[Information given]

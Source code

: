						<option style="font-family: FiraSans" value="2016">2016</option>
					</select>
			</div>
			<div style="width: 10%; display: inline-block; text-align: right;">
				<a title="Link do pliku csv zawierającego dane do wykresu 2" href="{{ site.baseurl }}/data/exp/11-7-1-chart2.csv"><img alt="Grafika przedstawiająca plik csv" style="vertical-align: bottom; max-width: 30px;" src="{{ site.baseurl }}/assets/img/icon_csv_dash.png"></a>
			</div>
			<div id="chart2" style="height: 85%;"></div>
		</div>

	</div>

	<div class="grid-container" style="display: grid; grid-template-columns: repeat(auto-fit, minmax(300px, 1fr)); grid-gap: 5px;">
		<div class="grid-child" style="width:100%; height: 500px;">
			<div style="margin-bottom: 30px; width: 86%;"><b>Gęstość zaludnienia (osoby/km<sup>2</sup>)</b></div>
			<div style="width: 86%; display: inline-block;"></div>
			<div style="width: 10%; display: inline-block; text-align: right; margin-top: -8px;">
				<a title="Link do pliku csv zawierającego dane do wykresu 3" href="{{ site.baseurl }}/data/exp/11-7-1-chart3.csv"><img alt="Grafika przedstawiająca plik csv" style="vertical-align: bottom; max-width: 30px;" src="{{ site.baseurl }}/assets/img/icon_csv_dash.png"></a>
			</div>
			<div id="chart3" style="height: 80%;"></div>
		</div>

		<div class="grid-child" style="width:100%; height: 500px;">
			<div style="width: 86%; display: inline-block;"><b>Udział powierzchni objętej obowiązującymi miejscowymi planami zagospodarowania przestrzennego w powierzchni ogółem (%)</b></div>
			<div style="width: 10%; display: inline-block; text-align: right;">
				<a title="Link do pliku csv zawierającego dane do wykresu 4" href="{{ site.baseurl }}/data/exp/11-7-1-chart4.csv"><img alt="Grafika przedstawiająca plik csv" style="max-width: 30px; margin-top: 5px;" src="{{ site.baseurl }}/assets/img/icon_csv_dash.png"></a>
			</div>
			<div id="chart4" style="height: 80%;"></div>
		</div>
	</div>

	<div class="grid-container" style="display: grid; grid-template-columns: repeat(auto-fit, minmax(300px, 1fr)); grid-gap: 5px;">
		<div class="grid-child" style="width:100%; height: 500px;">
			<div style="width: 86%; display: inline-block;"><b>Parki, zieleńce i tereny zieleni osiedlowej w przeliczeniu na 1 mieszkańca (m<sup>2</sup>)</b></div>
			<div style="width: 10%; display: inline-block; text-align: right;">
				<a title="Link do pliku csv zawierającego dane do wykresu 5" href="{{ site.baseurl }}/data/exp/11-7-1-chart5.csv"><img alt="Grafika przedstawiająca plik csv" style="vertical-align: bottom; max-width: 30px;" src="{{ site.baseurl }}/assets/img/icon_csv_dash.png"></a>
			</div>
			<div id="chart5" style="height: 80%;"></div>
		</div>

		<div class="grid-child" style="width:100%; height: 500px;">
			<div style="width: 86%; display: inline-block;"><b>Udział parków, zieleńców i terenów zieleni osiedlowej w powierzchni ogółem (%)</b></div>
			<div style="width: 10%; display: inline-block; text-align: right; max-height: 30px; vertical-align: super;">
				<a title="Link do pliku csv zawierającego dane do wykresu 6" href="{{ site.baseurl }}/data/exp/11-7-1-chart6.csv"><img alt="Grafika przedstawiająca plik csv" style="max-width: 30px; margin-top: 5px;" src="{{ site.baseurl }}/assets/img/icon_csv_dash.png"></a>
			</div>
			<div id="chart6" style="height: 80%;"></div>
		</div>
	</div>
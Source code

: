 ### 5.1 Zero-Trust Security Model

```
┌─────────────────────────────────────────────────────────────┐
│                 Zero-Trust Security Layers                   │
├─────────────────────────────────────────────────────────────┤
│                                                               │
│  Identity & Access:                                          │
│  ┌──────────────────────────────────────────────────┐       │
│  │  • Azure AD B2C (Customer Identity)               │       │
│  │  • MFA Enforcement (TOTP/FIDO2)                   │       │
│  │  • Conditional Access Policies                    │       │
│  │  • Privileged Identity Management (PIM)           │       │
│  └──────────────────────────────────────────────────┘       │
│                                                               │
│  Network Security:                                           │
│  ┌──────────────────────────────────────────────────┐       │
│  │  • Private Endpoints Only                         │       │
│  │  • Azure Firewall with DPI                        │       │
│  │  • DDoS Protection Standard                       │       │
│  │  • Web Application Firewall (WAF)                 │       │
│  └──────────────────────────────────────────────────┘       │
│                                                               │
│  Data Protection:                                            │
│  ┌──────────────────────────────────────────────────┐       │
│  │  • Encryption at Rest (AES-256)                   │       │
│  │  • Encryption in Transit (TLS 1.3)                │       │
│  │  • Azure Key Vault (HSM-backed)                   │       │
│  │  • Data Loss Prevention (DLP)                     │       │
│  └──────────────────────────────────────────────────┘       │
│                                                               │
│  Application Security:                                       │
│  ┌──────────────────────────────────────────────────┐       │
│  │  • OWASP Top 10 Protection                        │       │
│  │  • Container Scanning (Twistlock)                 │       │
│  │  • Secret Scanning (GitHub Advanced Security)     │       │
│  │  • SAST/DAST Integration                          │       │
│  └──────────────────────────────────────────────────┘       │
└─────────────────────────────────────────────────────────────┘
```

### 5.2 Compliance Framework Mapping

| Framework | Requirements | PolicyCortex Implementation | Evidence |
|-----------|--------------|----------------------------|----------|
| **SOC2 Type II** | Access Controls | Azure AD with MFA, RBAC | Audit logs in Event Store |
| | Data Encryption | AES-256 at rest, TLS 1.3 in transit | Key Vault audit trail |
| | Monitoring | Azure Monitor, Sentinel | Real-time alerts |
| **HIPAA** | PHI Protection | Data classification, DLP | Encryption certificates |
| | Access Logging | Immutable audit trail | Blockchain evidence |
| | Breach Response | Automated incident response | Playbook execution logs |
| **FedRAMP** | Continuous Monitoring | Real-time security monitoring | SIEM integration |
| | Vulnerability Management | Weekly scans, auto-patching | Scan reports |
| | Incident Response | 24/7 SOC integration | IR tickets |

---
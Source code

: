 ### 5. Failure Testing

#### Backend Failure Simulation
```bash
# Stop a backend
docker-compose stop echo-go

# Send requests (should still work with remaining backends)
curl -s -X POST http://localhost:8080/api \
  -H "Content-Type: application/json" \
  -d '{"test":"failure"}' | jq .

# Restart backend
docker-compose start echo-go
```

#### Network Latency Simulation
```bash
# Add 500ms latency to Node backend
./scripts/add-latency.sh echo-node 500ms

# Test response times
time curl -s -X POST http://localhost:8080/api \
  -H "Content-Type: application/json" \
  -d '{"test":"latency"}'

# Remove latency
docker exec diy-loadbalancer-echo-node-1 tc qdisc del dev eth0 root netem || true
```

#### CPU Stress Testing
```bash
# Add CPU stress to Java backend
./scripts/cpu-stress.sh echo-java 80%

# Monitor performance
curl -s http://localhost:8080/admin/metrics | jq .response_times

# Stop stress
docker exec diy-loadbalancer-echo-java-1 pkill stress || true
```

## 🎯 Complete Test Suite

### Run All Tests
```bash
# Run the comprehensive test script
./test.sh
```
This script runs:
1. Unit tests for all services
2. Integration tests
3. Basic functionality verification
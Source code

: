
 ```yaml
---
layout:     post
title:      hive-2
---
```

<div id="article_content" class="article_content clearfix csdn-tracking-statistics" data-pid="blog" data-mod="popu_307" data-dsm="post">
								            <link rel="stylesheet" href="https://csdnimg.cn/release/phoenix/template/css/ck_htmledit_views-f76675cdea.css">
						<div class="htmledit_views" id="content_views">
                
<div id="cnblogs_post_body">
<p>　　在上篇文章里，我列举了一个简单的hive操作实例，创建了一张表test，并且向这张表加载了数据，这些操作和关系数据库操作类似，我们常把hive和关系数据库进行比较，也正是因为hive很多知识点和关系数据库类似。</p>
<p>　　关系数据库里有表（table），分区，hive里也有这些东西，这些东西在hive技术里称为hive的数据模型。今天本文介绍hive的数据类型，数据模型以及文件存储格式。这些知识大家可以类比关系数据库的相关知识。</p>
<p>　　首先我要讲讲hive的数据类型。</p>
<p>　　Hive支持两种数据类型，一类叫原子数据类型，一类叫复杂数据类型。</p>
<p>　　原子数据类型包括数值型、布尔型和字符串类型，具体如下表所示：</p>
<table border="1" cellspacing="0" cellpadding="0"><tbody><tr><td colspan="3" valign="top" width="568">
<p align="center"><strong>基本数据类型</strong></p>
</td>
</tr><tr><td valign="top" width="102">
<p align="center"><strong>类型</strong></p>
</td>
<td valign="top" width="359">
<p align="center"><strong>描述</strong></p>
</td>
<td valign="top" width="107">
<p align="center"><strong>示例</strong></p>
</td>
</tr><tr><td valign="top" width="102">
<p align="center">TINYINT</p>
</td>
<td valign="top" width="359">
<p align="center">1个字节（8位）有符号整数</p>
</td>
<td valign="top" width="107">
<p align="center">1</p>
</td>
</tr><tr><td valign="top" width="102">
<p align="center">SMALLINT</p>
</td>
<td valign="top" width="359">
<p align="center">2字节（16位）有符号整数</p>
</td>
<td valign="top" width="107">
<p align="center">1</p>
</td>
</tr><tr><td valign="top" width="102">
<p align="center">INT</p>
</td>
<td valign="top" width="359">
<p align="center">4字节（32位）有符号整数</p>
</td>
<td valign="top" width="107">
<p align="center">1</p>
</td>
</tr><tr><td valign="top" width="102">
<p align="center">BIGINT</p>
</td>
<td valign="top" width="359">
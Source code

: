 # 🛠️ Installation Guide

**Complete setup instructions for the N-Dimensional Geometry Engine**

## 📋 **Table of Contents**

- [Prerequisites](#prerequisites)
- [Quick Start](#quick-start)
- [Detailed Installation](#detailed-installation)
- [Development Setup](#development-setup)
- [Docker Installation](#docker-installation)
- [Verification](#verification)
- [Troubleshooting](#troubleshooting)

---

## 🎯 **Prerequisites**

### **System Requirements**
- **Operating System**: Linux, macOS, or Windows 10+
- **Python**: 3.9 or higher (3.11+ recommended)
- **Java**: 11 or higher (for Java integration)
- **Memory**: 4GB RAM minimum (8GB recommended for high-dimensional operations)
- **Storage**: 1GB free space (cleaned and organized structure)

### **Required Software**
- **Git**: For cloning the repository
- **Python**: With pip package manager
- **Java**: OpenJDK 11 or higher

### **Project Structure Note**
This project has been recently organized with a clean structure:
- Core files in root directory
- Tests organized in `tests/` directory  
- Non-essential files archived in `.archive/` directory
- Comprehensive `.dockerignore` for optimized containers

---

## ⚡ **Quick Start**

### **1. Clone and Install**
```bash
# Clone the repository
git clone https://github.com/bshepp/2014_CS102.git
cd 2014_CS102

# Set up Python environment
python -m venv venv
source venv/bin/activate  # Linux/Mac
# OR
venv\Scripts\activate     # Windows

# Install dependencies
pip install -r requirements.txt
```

[/Information given]

▶ _Description of the task_
Answer with a number alone: how many lines of the listing above include the string "files"?

▶ _Result of this task_
2